I usually write about development boards specifically created for makers. However, in this article, I decided to take a look at a board option more targeted towards professional users: the mangOH Yellow from Sierra Wireless released in October 2019.
The mangOH Yellow board is marketed as an extremely low-power IoT device ideal for prototyping. Its key market seems to be professionals and small businesses and it comes with a few handy features that make it easier to replace and use right out of the box in many different scenarios without the need to configure it first.
Its ability to be used out of the box is what caught my eye as a good solution for makers. Read on to learn more about the mangOH Yellow and how it could be useful for many different projects and levels of design.
mangOH Yellow Connectivity Features
The main idea behind the Linux-based mangOH Yellow is to read sensor data and then transmit those readings to a cloud. For that purpose, the board is equipped with a cellular modem that allows you to wirelessly connect to a mobile network.
The device is also capable of connecting to a Wi-Fi network or via Bluetooth 4.2 BLE. Furthermore, the device can act as an NFC tag, and it contains the necessary antennas for cellular, GPS, Wi-Fi, Bluetooth, and NFC communication.
Because it can run off of a cellular network, a three-month membership for the Octave cloud service is included with the device.
The designers of the mangOH Yellow development board incorporated a few different sensors for basic applications into the design so that you don’t have to rely on external ones.

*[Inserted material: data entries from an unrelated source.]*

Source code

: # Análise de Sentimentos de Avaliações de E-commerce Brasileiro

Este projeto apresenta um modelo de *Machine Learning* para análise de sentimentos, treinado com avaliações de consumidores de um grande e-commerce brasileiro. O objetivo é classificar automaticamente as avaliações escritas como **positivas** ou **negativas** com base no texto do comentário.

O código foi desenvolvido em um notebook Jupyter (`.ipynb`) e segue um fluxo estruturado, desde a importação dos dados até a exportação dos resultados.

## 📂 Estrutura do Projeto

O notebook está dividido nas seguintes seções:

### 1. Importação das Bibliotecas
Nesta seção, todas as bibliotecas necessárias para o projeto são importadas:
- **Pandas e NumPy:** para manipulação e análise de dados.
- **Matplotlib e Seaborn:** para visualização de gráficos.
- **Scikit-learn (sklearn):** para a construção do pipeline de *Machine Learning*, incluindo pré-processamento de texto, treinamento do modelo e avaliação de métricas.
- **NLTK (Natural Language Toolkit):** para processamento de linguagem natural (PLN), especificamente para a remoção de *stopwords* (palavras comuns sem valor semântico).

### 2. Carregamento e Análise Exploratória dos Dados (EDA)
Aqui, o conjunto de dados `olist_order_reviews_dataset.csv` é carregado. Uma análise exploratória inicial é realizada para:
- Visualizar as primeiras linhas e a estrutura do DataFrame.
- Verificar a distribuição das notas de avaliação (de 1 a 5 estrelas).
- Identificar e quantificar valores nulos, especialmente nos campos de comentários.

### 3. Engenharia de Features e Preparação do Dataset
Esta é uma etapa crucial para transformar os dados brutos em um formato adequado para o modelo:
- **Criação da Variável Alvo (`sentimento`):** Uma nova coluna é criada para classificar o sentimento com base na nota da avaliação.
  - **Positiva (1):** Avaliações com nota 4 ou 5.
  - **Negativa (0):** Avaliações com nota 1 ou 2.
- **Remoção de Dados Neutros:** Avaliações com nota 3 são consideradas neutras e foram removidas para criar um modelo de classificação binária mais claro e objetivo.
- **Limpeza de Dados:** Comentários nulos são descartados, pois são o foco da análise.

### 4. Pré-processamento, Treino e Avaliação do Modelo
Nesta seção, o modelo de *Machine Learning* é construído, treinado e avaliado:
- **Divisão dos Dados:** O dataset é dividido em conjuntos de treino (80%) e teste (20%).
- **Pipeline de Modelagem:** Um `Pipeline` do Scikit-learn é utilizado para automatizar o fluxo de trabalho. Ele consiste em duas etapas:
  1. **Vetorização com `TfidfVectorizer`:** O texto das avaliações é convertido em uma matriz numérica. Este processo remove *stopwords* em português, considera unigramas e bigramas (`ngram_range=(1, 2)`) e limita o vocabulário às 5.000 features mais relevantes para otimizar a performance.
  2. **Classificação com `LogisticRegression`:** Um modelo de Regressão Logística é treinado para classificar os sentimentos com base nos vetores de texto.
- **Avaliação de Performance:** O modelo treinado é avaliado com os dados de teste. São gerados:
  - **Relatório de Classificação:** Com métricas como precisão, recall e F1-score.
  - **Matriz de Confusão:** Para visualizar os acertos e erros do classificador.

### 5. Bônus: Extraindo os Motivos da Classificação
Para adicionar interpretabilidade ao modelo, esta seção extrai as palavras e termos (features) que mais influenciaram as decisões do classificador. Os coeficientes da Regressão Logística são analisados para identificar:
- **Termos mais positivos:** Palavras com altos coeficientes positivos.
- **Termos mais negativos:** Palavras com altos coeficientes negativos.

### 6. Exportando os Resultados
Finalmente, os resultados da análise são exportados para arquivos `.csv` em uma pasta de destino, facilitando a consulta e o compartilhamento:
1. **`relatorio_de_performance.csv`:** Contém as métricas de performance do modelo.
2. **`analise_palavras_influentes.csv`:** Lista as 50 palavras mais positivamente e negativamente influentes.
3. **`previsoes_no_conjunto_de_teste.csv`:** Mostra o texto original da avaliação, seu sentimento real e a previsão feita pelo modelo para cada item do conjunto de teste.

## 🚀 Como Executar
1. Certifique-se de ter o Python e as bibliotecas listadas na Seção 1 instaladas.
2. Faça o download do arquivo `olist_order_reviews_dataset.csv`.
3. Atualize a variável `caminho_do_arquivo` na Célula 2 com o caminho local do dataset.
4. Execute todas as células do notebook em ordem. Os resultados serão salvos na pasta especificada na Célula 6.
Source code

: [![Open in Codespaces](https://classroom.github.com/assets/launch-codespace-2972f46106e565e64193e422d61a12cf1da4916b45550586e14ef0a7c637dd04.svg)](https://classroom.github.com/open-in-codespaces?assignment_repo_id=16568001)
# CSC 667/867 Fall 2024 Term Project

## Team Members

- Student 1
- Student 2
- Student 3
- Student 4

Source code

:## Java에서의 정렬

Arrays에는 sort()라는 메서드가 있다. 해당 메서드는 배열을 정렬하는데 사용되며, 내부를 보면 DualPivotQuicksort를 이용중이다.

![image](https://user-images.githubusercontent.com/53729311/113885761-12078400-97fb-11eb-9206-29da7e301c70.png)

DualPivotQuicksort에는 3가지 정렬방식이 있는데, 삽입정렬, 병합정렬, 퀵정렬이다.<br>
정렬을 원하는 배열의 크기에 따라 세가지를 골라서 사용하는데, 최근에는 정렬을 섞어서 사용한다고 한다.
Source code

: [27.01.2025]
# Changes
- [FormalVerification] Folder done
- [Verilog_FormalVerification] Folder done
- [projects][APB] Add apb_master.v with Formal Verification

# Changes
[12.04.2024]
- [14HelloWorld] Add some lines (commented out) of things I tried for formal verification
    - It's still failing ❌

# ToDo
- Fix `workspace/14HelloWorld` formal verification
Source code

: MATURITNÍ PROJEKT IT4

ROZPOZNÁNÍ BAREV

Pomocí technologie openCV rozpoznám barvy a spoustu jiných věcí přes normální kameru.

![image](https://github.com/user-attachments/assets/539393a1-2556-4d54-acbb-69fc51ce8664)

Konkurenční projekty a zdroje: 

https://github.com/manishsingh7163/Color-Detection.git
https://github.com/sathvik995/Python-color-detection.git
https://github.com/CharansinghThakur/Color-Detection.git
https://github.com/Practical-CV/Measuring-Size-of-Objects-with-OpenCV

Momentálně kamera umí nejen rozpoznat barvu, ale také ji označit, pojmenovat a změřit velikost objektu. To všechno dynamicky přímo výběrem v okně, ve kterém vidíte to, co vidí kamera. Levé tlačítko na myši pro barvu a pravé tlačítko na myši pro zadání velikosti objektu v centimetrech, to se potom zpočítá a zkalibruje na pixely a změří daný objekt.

The built-in accelerometer, gyroscope, magnetometer, pressure, humidity, air quality, temperature, and light sensor allow you to monitor a wide variety of things and add to the mangOH Yellow’s usefulness right out of the box.
Connectivity and IO
If you decide that you do want to use an additional external sensor, the mangOH Yellow offers a 15-pin IO expansion connector, an SD card slot, and a two-way audio connector so that you can interface external devices with the board.
A snap-in socket allows you to add any CF3-compatible modules to expand the board, some examples being GPS and low-power cellular adapters. Furthermore, the mangOH Yellow also has an IoT expansion card slot that accepts technology that follows on the IoT expansion card open standard.
This IoT development board also comes with a built-in battery charger and a battery gauge, and the manufacturer claims that the device can run on batteries for up to ten years with a single charge.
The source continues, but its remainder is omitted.